Jan Beneš as a young man
Jan Beneš as a young man
zdroj: www.krajane.net

Jan Beneš was born on March 26, 1936, in Prague, the son of an architect and a former Czechoslovak legionary. During the war, his father was involved in the resistance against the Nazis. Jan Beneš witnessed the end of the war and the Communists‘ rise to power in Prague. He studied at a grammar school and then at the Academy of Arts, Architecture and Design in Prague and after the Communist takeover in February 1948, the family was kicked out of their flat and his father lost his job at the Ministry of Defense. During his compulsory service in the military, he was imprisoned for the first time for arming himself without permission.

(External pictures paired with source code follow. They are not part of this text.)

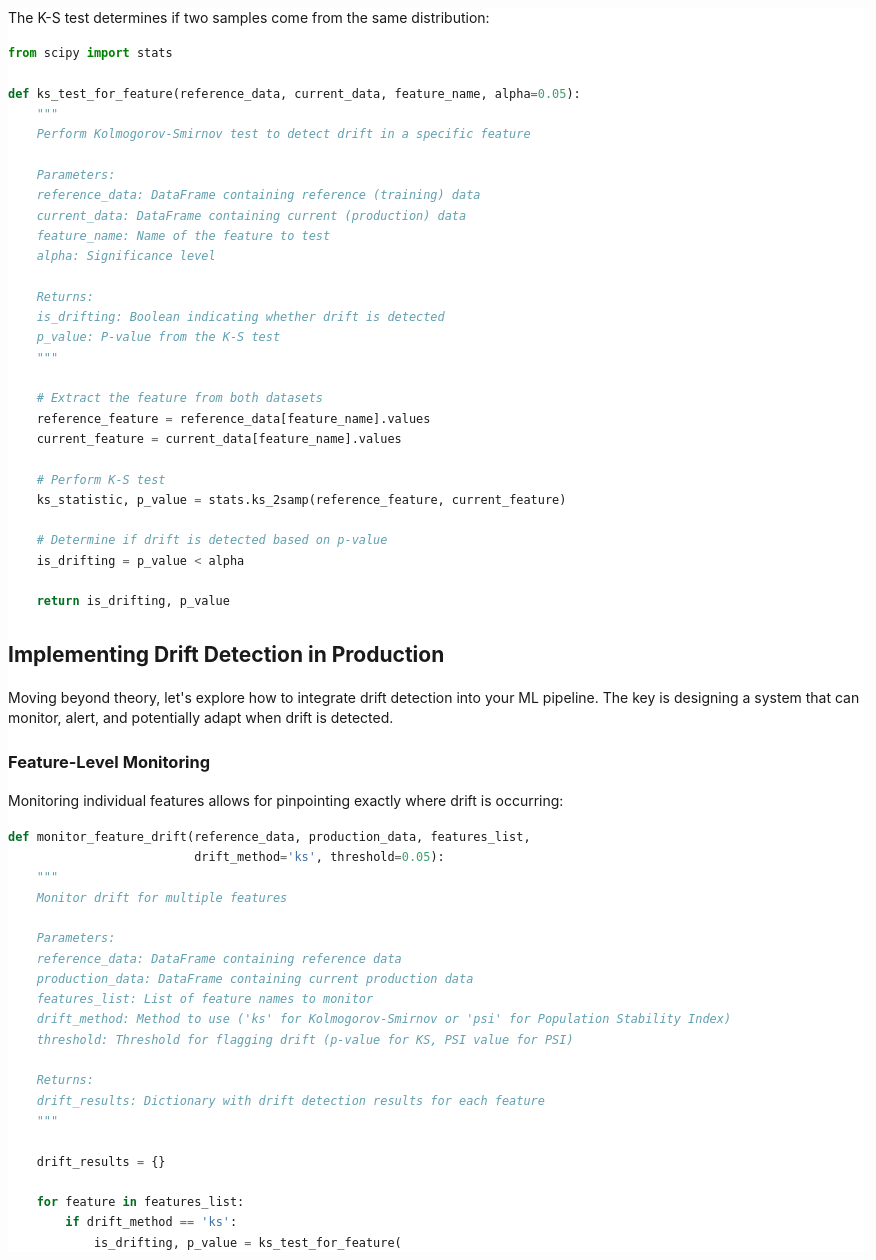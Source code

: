 The K-S test determines if two samples come from the same distribution:

```python
from scipy import stats

def ks_test_for_feature(reference_data, current_data, feature_name, alpha=0.05):
    """
    Perform Kolmogorov-Smirnov test to detect drift in a specific feature
    
    Parameters:
    reference_data: DataFrame containing reference (training) data
    current_data: DataFrame containing current (production) data
    feature_name: Name of the feature to test
    alpha: Significance level
    
    Returns:
    is_drifting: Boolean indicating whether drift is detected
    p_value: P-value from the K-S test
    """
    
    # Extract the feature from both datasets
    reference_feature = reference_data[feature_name].values
    current_feature = current_data[feature_name].values
    
    # Perform K-S test
    ks_statistic, p_value = stats.ks_2samp(reference_feature, current_feature)
    
    # Determine if drift is detected based on p-value
    is_drifting = p_value < alpha
    
    return is_drifting, p_value
```

## Implementing Drift Detection in Production

Moving beyond theory, let's explore how to integrate drift detection into your ML pipeline. The key is designing a system that can monitor, alert, and potentially adapt when drift is detected.

### Feature-Level Monitoring

Monitoring individual features allows for pinpointing exactly where drift is occurring:

```python
def monitor_feature_drift(reference_data, production_data, features_list, 
                          drift_method='ks', threshold=0.05):
    """
    Monitor drift for multiple features
    
    Parameters:
    reference_data: DataFrame containing reference data
    production_data: DataFrame containing current production data
    features_list: List of feature names to monitor
    drift_method: Method to use ('ks' for Kolmogorov-Smirnov or 'psi' for Population Stability Index)
    threshold: Threshold for flagging drift (p-value for KS, PSI value for PSI)
    
    Returns:
    drift_results: Dictionary with drift detection results for each feature
    """
    
    drift_results = {}
    
    for feature in features_list:
        if drift_method == 'ks':
            is_drifting, p_value = ks_test_for_feature(
```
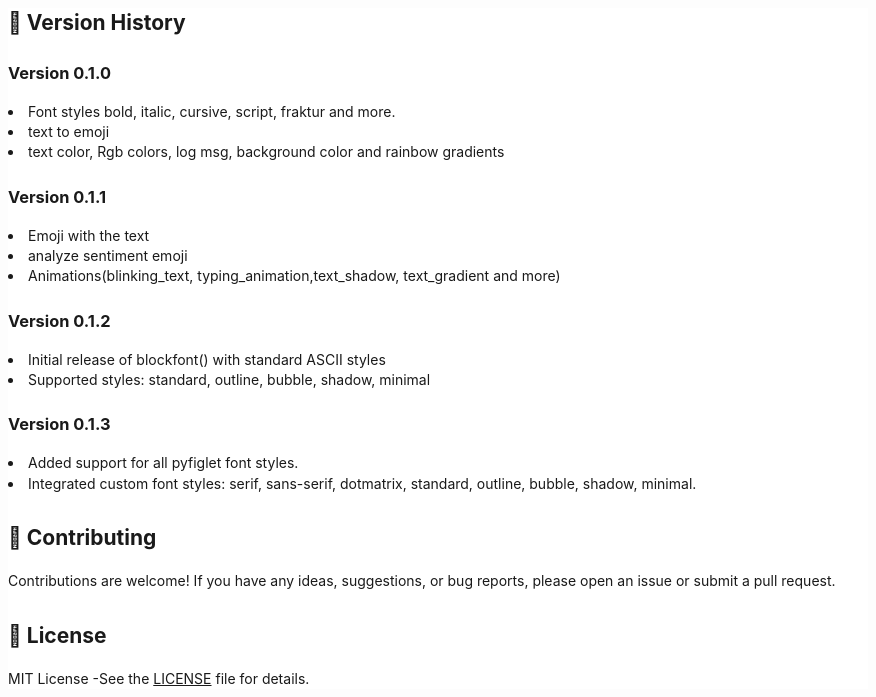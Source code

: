 </table>

## 📜 Version History

### Version 0.1.0

<li>Font styles bold, italic, cursive, script, fraktur and more.</li> 
<li>text to emoji</li>
<li>text color, Rgb colors, log msg, background color and rainbow gradients</li>

### Version 0.1.1

<li>Emoji with the text</li>
<li>analyze sentiment emoji</li>
<li>Animations(blinking_text, typing_animation,text_shadow, text_gradient and more)</li> 

### Version 0.1.2

<li>Initial release of blockfont() with standard ASCII styles</li>
<li>Supported styles: standard, outline, bubble, shadow, minimal</li>

### Version 0.1.3

<li>Added support for all pyfiglet font styles.</li>
<li>Integrated custom font styles: serif, sans-serif, dotmatrix, standard, outline, bubble, shadow, minimal.</li>


## 🤝 Contributing

Contributions are welcome! If you have any ideas, suggestions, or bug reports, please open an issue or submit a pull request.

## 📄 License
MIT License -See the <a href="LICENSE">LICENSE</a> file for details.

He published for the first time in 1963. In the years 1966-1968, he found himself behind bars for the second time for collaborating with Tigrid‘s Testimony. In 1969, he emigrated to France and then to the USA. In the early days, he made a living as a manual worker and studied English. In the years 1973-1974, he was employed as a scientific assistant at the Institute of International Relations of Harvard University. Since 1974, he worked at the military language school in Monterey. He returned to Czechoslovakia in 1989 (in 1992 permanently) and took an irreconcilable stance towards the totalitarian regime and its legacy. He committed suicide on June 1, 2007.